In view of the above, we note the following:
- In principle, Greek legislation or relevant interpretative Circulars/decisions of the Tax Authority as to whether withdrawals (whether lump sum or periodic) from a private SIPP pension scheme fall within the concept of a pension under Greek law.
- In order for such a classification under the concept of pension to be made, the specific characteristics of each case must be sought and examined on a case-by-case basis.
- In this case (and in the absence of a specific definition of the term ‘(any) pension’ under the Greece-UK Social Security Agreement), the meaning of the term is derived from the domestic law of the State applying the Agreement. Based on the definition of pension in Greek law, and given that this is clearly not a case of a main/supplementary pension under compulsory insurance or a pension from a professional fund established by law or insurance paid as a lump sum or in the form of periodic benefits under group pension insurance contracts, it could fall under the category of ‘any other benefit received in respect of […], past, […] employment‘.
- In this context, the fact that:
- the SIPP in question is a personal pension account
- it has been funded exclusively by employer contributions – and is therefore linked to a past employment relationship (and this can be adequately demonstrated)
- and provided that withdrawals will be made after reaching retirement age and not earlier
then we consider that the nature of the scheme goes beyond that of a private investment scheme and resembles a pension scheme, the payments/withdrawals from which may fall within the concept of a pension under Greek law.
- Although the tax treatment of withdrawals from SIPP is not explicitly regulated, we consider that their taxation as a pension will fall, as a foreign pension, under the general pension tax scale, as mentioned above, and not separately at the rates that apply specifically to insurance from group pension insurance contracts.

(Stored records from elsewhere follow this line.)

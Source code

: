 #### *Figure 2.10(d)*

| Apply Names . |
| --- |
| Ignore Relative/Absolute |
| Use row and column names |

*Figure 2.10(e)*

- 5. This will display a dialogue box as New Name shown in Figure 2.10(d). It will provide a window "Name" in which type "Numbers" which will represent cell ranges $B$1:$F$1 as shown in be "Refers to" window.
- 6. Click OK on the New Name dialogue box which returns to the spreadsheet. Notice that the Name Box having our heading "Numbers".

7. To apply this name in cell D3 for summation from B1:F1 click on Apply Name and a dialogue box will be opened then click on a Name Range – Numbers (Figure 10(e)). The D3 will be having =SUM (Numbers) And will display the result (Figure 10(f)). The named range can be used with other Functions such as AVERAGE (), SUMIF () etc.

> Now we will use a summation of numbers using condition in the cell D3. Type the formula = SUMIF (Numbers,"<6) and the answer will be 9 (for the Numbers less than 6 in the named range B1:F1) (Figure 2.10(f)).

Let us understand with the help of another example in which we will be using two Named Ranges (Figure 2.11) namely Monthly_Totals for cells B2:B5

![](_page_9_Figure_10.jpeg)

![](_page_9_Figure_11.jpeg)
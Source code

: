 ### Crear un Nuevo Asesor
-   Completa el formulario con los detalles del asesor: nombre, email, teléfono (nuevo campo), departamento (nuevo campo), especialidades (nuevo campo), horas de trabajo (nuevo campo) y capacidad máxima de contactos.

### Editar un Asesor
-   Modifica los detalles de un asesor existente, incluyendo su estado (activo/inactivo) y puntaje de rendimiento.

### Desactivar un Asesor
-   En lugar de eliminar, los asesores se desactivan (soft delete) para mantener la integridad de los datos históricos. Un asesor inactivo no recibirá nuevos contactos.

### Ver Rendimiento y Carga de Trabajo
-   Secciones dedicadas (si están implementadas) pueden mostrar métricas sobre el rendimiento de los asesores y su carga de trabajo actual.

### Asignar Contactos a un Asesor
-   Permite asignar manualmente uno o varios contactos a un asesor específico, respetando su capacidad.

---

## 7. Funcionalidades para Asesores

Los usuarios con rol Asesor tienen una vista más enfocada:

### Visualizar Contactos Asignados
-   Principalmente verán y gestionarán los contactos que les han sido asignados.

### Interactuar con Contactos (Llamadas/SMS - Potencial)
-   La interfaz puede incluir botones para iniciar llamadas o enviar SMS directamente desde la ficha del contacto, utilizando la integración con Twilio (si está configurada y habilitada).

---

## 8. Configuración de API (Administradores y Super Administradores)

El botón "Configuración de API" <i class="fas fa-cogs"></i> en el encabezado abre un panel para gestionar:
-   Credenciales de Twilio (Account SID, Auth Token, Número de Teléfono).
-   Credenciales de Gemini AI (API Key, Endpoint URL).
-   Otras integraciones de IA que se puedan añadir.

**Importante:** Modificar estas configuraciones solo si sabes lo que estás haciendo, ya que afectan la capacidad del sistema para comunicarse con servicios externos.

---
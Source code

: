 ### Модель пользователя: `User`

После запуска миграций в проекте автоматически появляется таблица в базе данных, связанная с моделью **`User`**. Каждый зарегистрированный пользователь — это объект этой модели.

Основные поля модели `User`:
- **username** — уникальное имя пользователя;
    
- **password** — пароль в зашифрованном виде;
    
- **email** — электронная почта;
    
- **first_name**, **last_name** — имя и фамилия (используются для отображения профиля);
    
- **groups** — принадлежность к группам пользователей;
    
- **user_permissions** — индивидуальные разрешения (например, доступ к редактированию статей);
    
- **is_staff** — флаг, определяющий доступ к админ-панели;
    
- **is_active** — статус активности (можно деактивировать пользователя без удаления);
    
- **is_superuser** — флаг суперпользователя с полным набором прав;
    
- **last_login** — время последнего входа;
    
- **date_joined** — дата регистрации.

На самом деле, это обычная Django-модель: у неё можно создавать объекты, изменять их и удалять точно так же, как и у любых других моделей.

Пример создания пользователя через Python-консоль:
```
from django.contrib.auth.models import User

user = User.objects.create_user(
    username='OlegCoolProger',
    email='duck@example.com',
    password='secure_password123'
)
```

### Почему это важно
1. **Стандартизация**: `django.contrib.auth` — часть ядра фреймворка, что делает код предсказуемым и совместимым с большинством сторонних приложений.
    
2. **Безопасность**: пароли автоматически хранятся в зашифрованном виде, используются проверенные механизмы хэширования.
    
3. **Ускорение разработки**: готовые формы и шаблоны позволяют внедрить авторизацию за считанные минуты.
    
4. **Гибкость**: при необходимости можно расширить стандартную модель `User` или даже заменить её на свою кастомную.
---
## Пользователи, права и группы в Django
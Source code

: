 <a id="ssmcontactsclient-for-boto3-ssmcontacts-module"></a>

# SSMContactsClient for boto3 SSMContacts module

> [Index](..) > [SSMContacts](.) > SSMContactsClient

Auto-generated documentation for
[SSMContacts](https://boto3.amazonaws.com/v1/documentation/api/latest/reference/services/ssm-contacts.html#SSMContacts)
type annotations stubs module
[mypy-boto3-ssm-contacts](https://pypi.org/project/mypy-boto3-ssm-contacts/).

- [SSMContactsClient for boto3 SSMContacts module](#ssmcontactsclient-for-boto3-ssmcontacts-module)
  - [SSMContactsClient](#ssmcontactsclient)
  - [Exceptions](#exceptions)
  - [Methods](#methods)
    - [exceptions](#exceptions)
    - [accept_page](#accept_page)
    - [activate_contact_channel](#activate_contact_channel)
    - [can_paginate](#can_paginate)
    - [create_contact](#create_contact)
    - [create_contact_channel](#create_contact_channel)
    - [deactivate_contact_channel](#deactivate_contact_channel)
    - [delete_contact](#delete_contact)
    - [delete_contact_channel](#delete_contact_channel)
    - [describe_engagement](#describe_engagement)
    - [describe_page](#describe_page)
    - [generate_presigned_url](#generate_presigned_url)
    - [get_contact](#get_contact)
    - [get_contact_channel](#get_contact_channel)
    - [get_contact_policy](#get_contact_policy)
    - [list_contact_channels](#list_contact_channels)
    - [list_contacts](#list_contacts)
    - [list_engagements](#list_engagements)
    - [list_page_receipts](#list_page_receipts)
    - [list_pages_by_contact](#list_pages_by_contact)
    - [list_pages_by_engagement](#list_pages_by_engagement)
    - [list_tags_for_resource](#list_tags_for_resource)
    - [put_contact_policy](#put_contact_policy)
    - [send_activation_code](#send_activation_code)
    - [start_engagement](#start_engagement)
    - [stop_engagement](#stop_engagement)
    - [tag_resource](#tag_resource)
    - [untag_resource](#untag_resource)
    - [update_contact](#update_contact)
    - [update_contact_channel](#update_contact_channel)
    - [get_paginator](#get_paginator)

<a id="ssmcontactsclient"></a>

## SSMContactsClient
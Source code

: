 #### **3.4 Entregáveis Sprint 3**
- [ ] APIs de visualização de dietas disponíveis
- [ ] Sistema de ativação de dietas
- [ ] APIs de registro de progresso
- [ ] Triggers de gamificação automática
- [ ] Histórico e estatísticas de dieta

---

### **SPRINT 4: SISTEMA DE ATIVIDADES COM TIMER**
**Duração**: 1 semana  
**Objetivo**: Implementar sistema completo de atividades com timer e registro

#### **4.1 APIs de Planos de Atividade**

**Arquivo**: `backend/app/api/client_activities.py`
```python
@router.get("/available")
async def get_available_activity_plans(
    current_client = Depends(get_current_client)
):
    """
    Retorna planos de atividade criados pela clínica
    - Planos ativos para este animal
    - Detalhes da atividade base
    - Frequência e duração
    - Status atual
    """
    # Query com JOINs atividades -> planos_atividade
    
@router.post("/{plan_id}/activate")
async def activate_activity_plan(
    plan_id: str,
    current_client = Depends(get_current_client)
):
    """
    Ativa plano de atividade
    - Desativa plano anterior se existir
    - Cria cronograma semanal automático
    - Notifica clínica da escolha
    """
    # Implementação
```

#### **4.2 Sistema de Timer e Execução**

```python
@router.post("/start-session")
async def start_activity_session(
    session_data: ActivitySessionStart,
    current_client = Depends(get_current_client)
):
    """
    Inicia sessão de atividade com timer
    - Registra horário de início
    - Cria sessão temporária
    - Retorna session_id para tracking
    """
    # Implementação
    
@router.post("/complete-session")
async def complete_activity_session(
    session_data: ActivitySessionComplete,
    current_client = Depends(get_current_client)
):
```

- Furthermore, withdrawals from the SIPP private pension scheme in the form of periodic payments (“annuities”), provided that you, as the recipient, are a resident of Greece and these are taxed in Greece, will be exempt from taxation in the United Kingdom, given that the term “annual benefits” is explicitly mentioned in the relevant DTA.
- As regards lump sums, since there is no explicit reference to them in the DTA, they are examined in the light of the general concept of ‘any pension’ in the DTA, for which we refer by extension to domestic law, which does not exclude from the meaning of the term ‘pension’ an amount that otherwise meets the conceptual characteristics of a pension, solely because it is a lump sum. In fact, lump-sum payments under group pension insurance policies explicitly fall within the concept of a pension. Consequently, we consider that the lump sum payment from the SIPP will also fall, as a foreign pension, within the general pension tax scale, as mentioned above, and should be exempt from tax in the UK (if applicable).
- In any case, if tax is imposed in the United Kingdom, a tax credit is provided for under the provisions of the DTA and domestic law, as explained above (under 2), in order to avoid double taxation.
* The information is accurate to the best of our knowledge as at the time of writing. We have no obligation to update it. We accept no responsibility against any third party who is not a client of the firm and has not signed the terms of our engagement.